The minimum rating is also lower in 2016 — 2.5 instead of 3 stars, the minimum of 2015. There clearly is a difference between the two frequency distributions.
For some other ratings, the percentage went up in 2016. There was a greater percentage of movies in 2016 that received 3.5 and 4 stars, compared to 2015. 3.5 and 4.0 are high ratings, and this challenges the direction of the change we saw on the kernel density plots.
Let's take a couple of summary metrics for more precise information about the direction of the change. In what follows, we'll compute the mean, the median, and the mode for both distributions, and then we'll use a bar graph to plot the values.
mean_2015 = fandango_2015['Fandango_Stars'].mean()
mean_2016 = fandango_2016['fandango'].mean()
median_2015 = fandango_2015['Fandango_Stars'].median()
median_2016 = fandango_2016['fandango'].median()
mode_2015 = fandango_2015['Fandango_Stars'].mode()[0] # the output of Series.mode() is a bit uncommon
mode_2016 = fandango_2016['fandango'].mode()[0]
summary = pd.DataFrame()
summary['2015'] = [mean_2015, median_2015, mode_2015]
summary['2016'] = [mean_2016, median_2016, mode_2016]
summary.index = ['mean', 'median', 'mode']
summary
2015 | 2016 | |
---|---|---|
mean | 4.085271 | 3.887435 |
median | 4.000000 | 4.000000 |
mode | 4.500000 | 4.000000 |
plt.style.use('fivethirtyeight')
summary['2015'].plot.bar(color = '#0066FF', align = 'center', label = '2015', width = .25)
summary['2016'].plot.bar(color = '#CC0000', align = 'edge', label = '2016', width = .25,
rot = 0, figsize = (8,5))
plt.title('Comparing summary statistics: 2015 vs 2016', y = 1.07)
plt.ylim(3,5.5)
plt.yticks(arange(3,5.1,.5))
plt.ylabel('Stars')
plt.legend(framealpha = 0, loc = 'upper center')
plt.show()
The mean rating was lower in 2016 with approximately 0.2. This means a drop of almost 5% relative to the mean rating in 2015.

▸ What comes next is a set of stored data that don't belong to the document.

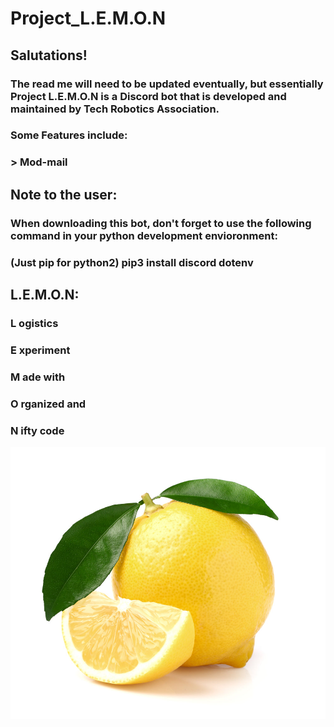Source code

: # Project_L.E.M.O.N

## Salutations! 

### The read me will need to be updated eventually, but essentially Project L.E.M.O.N is a Discord bot that is developed and maintained by Tech Robotics Association. 

### Some Features include:
### > Mod-mail

## Note to the user:

### When downloading this bot, don't forget to use the following command in your python development envioronment:
### (Just pip for python2) pip3 install discord dotenv


## L.E.M.O.N:
### L ogistics
### E xperiment
### M ade with
### O rganized and
### N ifty code

![L.E.M.O.N Profile](lemon.jpeg)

(summary.loc['mean'][0] - summary.loc['mean'][1]) / summary.loc['mean'][0]
0.04842683568951993
While the median is the same for both distributions, the mode is lower in 2016 by 0.5. Coupled with what we saw for the mean, the direction of the change we saw on the kernel density plot is confirmed: on average, popular movies released in 2016 were rated slightly lower than popular movies released in 2015.
Our analysis showed that there is indeed a slight difference between Fandango's ratings for popular movies in 2015 and Fandango's ratings for popular movies in 2016. We also determined that, on average, popular movies released in 2016 were rated lower on Fandango than popular movies released in 2015.
We cannot be completely sure what caused the change, but the chances are very high that it was caused by Fandango fixing the biased rating system following Hickey's analysis.